**TASK OBJECTIVE:**
A bare count is the expected answer, namely the number of lines in the records that have the word "Chatbot".

##### RECORDS #####

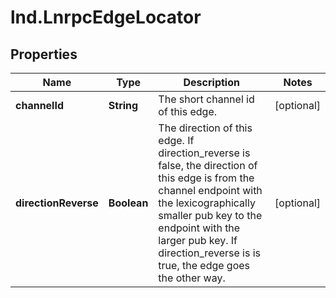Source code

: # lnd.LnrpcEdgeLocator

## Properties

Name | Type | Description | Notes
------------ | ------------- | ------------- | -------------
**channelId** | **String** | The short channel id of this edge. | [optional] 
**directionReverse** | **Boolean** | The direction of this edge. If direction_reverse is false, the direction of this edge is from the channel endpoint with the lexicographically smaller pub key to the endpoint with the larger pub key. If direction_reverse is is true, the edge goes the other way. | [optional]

#####
##### RECORDS #####

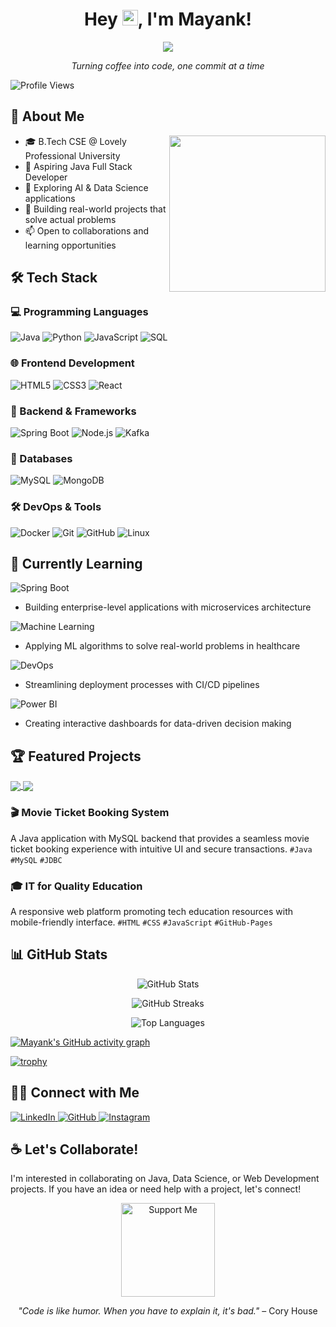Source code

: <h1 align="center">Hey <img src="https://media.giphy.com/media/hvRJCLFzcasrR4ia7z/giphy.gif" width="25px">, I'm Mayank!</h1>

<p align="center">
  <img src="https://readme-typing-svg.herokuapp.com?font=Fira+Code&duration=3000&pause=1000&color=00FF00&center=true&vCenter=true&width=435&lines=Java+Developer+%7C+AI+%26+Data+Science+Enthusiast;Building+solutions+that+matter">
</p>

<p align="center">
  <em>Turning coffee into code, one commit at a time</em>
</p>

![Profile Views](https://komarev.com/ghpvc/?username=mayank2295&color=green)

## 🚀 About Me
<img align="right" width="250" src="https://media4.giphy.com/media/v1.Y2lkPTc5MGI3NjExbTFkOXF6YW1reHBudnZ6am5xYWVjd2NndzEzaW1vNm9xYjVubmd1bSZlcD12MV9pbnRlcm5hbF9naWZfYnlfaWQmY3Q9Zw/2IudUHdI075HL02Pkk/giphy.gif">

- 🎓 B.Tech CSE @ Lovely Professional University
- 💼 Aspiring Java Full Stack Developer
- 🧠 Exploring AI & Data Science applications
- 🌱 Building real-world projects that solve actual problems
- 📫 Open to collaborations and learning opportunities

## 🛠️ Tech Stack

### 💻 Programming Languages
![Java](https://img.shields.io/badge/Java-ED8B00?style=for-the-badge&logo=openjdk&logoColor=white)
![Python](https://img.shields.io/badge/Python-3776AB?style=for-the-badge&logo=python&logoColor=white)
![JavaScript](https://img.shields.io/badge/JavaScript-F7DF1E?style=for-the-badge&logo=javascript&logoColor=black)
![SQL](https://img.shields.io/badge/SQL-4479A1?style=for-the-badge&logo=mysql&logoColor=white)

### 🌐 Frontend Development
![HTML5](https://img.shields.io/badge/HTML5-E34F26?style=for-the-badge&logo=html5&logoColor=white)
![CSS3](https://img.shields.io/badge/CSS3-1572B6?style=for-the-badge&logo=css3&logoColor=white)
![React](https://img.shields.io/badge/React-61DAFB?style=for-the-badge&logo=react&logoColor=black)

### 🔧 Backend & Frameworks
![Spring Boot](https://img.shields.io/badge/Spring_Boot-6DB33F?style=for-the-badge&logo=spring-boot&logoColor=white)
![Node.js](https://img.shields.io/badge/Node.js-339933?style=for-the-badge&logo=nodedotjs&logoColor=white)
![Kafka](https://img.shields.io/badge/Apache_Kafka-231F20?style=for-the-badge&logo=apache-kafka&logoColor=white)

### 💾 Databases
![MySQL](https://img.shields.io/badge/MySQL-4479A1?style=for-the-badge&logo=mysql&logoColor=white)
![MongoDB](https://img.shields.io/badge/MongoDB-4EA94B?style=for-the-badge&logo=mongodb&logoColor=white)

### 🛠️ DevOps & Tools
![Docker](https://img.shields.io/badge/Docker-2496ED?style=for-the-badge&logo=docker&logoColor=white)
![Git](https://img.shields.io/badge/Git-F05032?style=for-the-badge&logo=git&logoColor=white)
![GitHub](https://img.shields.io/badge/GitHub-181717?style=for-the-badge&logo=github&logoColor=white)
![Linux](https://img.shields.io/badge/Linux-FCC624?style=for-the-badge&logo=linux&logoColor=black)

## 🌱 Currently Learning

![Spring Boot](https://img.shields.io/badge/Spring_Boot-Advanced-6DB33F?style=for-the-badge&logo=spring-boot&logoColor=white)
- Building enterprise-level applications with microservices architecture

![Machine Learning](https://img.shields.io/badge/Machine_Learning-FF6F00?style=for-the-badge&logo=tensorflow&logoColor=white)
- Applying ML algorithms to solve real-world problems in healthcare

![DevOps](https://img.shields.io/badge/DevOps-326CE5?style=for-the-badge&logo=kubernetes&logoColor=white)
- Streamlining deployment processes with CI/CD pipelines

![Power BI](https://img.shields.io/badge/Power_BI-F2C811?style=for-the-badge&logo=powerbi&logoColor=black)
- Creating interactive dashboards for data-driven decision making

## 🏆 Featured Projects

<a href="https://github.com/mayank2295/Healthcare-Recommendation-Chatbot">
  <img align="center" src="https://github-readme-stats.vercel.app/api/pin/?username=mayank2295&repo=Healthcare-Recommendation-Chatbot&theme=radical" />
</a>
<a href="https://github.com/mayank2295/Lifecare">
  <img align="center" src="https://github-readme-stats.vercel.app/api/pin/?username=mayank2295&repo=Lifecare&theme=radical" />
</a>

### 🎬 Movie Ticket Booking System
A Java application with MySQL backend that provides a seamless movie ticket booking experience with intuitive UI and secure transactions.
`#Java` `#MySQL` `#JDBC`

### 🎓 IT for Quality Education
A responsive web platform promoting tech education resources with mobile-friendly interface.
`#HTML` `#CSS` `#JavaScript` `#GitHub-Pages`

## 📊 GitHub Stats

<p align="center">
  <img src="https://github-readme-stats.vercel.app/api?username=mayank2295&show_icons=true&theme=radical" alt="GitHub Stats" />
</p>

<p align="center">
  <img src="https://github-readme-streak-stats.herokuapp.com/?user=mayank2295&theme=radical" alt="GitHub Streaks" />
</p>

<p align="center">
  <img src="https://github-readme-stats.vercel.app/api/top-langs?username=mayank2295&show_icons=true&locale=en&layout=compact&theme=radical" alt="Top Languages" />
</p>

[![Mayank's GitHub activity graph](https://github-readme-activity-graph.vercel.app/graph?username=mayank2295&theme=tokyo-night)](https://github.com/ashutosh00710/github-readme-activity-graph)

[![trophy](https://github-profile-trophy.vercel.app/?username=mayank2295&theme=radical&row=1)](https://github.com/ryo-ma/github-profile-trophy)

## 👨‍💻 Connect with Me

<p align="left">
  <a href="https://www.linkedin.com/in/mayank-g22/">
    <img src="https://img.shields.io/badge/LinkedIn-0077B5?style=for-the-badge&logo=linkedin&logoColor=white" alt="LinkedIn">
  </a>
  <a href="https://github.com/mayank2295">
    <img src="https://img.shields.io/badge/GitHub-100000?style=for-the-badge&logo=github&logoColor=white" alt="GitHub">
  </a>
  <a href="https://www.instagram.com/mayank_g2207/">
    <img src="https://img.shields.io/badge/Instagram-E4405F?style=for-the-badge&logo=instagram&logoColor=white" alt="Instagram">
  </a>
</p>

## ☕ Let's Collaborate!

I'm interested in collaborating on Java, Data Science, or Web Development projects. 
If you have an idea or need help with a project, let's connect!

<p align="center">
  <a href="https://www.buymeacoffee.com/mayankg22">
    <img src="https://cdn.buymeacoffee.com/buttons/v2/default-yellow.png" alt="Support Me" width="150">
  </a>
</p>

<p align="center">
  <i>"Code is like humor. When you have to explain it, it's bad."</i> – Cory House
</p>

#####

**EXERCISE RESPONSE:**
2